▸ RECORDED DATA
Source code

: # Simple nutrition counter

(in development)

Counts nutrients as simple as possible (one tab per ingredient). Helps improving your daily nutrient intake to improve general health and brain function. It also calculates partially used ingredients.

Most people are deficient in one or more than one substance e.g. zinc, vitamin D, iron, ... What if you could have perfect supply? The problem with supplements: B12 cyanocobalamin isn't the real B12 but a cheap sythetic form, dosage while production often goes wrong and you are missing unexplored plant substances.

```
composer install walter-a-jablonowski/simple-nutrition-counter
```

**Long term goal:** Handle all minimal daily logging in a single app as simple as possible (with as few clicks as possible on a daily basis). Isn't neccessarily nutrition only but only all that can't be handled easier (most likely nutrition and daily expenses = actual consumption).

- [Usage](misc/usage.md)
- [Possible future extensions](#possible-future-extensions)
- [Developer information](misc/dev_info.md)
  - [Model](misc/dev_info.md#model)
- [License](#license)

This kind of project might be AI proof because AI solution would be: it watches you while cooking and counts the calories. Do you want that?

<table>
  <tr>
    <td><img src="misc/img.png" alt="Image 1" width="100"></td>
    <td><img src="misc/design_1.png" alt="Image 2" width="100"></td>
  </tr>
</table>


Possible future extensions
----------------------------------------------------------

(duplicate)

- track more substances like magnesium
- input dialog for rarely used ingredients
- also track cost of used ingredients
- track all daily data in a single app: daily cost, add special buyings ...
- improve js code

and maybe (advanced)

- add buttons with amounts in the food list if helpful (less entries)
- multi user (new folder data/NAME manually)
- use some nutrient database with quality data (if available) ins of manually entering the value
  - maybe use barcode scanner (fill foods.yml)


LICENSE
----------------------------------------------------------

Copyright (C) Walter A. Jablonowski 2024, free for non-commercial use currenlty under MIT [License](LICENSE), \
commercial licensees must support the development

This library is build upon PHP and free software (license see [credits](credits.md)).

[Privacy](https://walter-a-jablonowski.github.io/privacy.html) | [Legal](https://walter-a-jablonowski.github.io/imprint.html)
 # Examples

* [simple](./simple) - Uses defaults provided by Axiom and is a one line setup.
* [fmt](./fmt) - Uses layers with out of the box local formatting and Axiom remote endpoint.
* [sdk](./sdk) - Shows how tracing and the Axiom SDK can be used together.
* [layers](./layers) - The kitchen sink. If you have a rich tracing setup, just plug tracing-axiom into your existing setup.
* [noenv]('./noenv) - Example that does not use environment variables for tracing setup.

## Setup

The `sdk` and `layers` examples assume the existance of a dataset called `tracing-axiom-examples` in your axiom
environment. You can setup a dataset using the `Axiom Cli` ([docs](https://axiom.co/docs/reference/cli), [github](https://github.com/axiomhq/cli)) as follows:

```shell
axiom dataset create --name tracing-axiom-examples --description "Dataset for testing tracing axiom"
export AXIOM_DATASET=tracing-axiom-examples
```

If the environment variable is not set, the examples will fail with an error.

▸ ABOUT THIS EXERCISE
Produce the whole listing again, exactly as it reads above.

▸ RESPONSE TO THE TASK
Source code

: # Simple nutrition counter

(in development)

Counts nutrients as simple as possible (one tab per ingredient). Helps improving your daily nutrient intake to improve general health and brain function. It also calculates partially used ingredients.

Most people are deficient in one or more than one substance e.g. zinc, vitamin D, iron, ... What if you could have perfect supply? The problem with supplements: B12 cyanocobalamin isn't the real B12 but a cheap sythetic form, dosage while production often goes wrong and you are missing unexplored plant substances.

```
composer install walter-a-jablonowski/simple-nutrition-counter
```

**Long term goal:** Handle all minimal daily logging in a single app as simple as possible (with as few clicks as possible on a daily basis). Isn't neccessarily nutrition only but only all that can't be handled easier (most likely nutrition and daily expenses = actual consumption).

- [Usage](misc/usage.md)
- [Possible future extensions](#possible-future-extensions)
- [Developer information](misc/dev_info.md)
  - [Model](misc/dev_info.md#model)
- [License](#license)

This kind of project might be AI proof because AI solution would be: it watches you while cooking and counts the calories. Do you want that?

<table>
  <tr>
    <td><img src="misc/img.png" alt="Image 1" width="100"></td>
    <td><img src="misc/design_1.png" alt="Image 2" width="100"></td>
  </tr>
</table>


Possible future extensions
----------------------------------------------------------

(duplicate)

- track more substances like magnesium
- input dialog for rarely used ingredients
- also track cost of used ingredients
- track all daily data in a single app: daily cost, add special buyings ...
- improve js code

and maybe (advanced)

- add buttons with amounts in the food list if helpful (less entries)
- multi user (new folder data/NAME manually)
- use some nutrient database with quality data (if available) ins of manually entering the value
  - maybe use barcode scanner (fill foods.yml)


LICENSE
----------------------------------------------------------

Copyright (C) Walter A. Jablonowski 2024, free for non-commercial use currenlty under MIT [License](LICENSE), \
commercial licensees must support the development

This library is build upon PHP and free software (license see [credits](credits.md)).

[Privacy](https://walter-a-jablonowski.github.io/privacy.html) | [Legal](https://walter-a-jablonowski.github.io/imprint.html)
 # Examples

* [simple](./simple) - Uses defaults provided by Axiom and is a one line setup.
* [fmt](./fmt) - Uses layers with out of the box local formatting and Axiom remote endpoint.
* [sdk](./sdk) - Shows how tracing and the Axiom SDK can be used together.
* [layers](./layers) - The kitchen sink. If you have a rich tracing setup, just plug tracing-axiom into your existing setup.
* [noenv]('./noenv) - Example that does not use environment variables for tracing setup.

## Setup

The `sdk` and `layers` examples assume the existance of a dataset called `tracing-axiom-examples` in your axiom
environment. You can setup a dataset using the `Axiom Cli` ([docs](https://axiom.co/docs/reference/cli), [github](https://github.com/axiomhq/cli)) as follows:

```shell
axiom dataset create --name tracing-axiom-examples --description "Dataset for testing tracing axiom"
export AXIOM_DATASET=tracing-axiom-examples
```

If the environment variable is not set, the examples will fail with an error.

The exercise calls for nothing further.